▸ Task requirements: Give back every entry exactly as it is written, but not the pictures.

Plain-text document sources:
------------------------------------
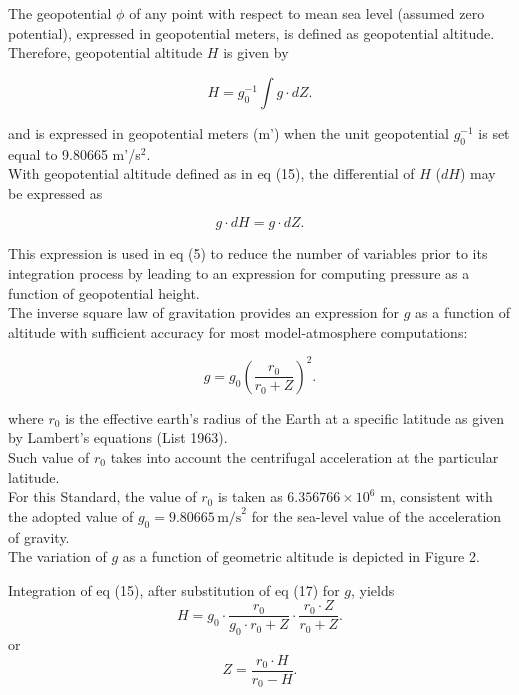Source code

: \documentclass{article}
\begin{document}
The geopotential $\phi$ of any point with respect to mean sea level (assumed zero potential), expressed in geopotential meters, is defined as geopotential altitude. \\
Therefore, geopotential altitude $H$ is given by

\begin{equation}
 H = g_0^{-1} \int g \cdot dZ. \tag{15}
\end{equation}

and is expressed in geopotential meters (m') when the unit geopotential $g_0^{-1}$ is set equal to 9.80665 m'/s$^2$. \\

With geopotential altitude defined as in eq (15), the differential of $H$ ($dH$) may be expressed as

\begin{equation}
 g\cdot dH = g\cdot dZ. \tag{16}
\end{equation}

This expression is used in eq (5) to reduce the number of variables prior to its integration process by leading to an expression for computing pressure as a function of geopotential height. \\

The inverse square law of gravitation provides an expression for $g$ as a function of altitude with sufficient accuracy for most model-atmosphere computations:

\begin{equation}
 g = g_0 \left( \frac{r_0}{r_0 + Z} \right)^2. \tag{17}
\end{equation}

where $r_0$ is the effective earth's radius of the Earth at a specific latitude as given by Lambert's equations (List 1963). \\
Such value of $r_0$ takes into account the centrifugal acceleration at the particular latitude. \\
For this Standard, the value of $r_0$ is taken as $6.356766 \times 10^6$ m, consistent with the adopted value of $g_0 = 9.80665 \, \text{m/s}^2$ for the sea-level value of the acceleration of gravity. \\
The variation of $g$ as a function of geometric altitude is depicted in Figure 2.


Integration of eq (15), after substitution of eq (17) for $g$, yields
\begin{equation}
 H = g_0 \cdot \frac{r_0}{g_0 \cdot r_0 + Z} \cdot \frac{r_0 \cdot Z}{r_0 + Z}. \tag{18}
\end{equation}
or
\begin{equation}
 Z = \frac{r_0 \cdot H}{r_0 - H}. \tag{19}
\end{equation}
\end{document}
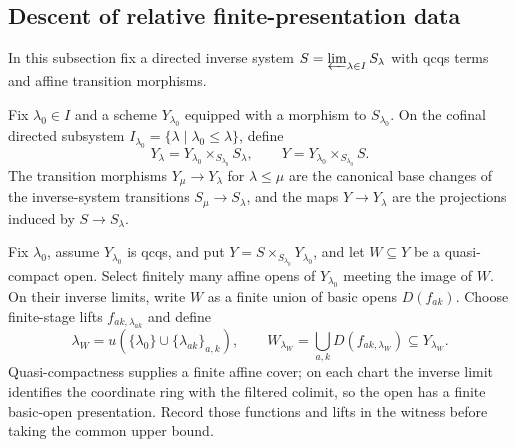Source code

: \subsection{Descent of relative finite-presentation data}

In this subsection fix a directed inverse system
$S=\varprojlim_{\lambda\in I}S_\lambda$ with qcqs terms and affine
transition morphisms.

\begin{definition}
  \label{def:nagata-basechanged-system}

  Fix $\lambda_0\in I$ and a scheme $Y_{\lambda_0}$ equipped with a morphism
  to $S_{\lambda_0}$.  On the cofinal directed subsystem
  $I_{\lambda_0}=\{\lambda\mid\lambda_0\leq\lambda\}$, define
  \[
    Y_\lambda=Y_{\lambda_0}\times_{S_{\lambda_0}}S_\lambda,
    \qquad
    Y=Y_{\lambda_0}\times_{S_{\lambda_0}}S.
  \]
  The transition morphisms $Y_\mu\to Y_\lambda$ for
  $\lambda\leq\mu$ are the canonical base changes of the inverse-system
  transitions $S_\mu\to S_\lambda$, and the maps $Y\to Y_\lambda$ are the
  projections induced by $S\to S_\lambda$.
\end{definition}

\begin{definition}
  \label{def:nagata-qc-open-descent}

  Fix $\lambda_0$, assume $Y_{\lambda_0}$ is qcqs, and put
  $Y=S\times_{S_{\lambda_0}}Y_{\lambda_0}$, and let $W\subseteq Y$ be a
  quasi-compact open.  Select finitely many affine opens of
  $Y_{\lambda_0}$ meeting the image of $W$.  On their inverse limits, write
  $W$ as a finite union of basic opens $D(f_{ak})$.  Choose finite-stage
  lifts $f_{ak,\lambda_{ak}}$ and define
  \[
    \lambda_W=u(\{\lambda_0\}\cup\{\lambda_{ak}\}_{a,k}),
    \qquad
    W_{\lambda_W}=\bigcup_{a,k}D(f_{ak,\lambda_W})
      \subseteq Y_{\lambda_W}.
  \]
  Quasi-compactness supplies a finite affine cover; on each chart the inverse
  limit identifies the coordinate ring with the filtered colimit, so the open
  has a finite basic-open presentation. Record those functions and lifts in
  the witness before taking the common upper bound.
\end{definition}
------------------------------------
▸ Written answer:
Source code

: \documentclass{article}
\begin{document}
The geopotential $\phi$ of any point with respect to mean sea level (assumed zero potential), expressed in geopotential meters, is defined as geopotential altitude. \\
Therefore, geopotential altitude $H$ is given by

\begin{equation}
 H = g_0^{-1} \int g \cdot dZ. \tag{15}
\end{equation}

and is expressed in geopotential meters (m') when the unit geopotential $g_0^{-1}$ is set equal to 9.80665 m'/s$^2$. \\

With geopotential altitude defined as in eq (15), the differential of $H$ ($dH$) may be expressed as

\begin{equation}
 g\cdot dH = g\cdot dZ. \tag{16}
\end{equation}

This expression is used in eq (5) to reduce the number of variables prior to its integration process by leading to an expression for computing pressure as a function of geopotential height. \\

The inverse square law of gravitation provides an expression for $g$ as a function of altitude with sufficient accuracy for most model-atmosphere computations:

\begin{equation}
 g = g_0 \left( \frac{r_0}{r_0 + Z} \right)^2. \tag{17}
\end{equation}

where $r_0$ is the effective earth's radius of the Earth at a specific latitude as given by Lambert's equations (List 1963). \\
Such value of $r_0$ takes into account the centrifugal acceleration at the particular latitude. \\
For this Standard, the value of $r_0$ is taken as $6.356766 \times 10^6$ m, consistent with the adopted value of $g_0 = 9.80665 \, \text{m/s}^2$ for the sea-level value of the acceleration of gravity. \\
The variation of $g$ as a function of geometric altitude is depicted in Figure 2.


Integration of eq (15), after substitution of eq (17) for $g$, yields
\begin{equation}
 H = g_0 \cdot \frac{r_0}{g_0 \cdot r_0 + Z} \cdot \frac{r_0 \cdot Z}{r_0 + Z}. \tag{18}
\end{equation}
or
\begin{equation}
 Z = \frac{r_0 \cdot H}{r_0 - H}. \tag{19}
\end{equation}
\end{document}
Source code

: \subsection{Descent of relative finite-presentation data}

In this subsection fix a directed inverse system
$S=\varprojlim_{\lambda\in I}S_\lambda$ with qcqs terms and affine
transition morphisms.

\begin{definition}
  \label{def:nagata-basechanged-system}

  Fix $\lambda_0\in I$ and a scheme $Y_{\lambda_0}$ equipped with a morphism
  to $S_{\lambda_0}$.  On the cofinal directed subsystem
  $I_{\lambda_0}=\{\lambda\mid\lambda_0\leq\lambda\}$, define
  \[
    Y_\lambda=Y_{\lambda_0}\times_{S_{\lambda_0}}S_\lambda,
    \qquad
    Y=Y_{\lambda_0}\times_{S_{\lambda_0}}S.
  \]
  The transition morphisms $Y_\mu\to Y_\lambda$ for
  $\lambda\leq\mu$ are the canonical base changes of the inverse-system
  transitions $S_\mu\to S_\lambda$, and the maps $Y\to Y_\lambda$ are the
  projections induced by $S\to S_\lambda$.
\end{definition}

\begin{definition}
  \label{def:nagata-qc-open-descent}

  Fix $\lambda_0$, assume $Y_{\lambda_0}$ is qcqs, and put
  $Y=S\times_{S_{\lambda_0}}Y_{\lambda_0}$, and let $W\subseteq Y$ be a
  quasi-compact open.  Select finitely many affine opens of
  $Y_{\lambda_0}$ meeting the image of $W$.  On their inverse limits, write
  $W$ as a finite union of basic opens $D(f_{ak})$.  Choose finite-stage
  lifts $f_{ak,\lambda_{ak}}$ and define
  \[
    \lambda_W=u(\{\lambda_0\}\cup\{\lambda_{ak}\}_{a,k}),
    \qquad
    W_{\lambda_W}=\bigcup_{a,k}D(f_{ak,\lambda_W})
      \subseteq Y_{\lambda_W}.
  \]
  Quasi-compactness supplies a finite affine cover; on each chart the inverse
  limit identifies the coordinate ring with the filtered colimit, so the open
  has a finite basic-open presentation. Record those functions and lifts in
  the witness before taking the common upper bound.
\end{definition}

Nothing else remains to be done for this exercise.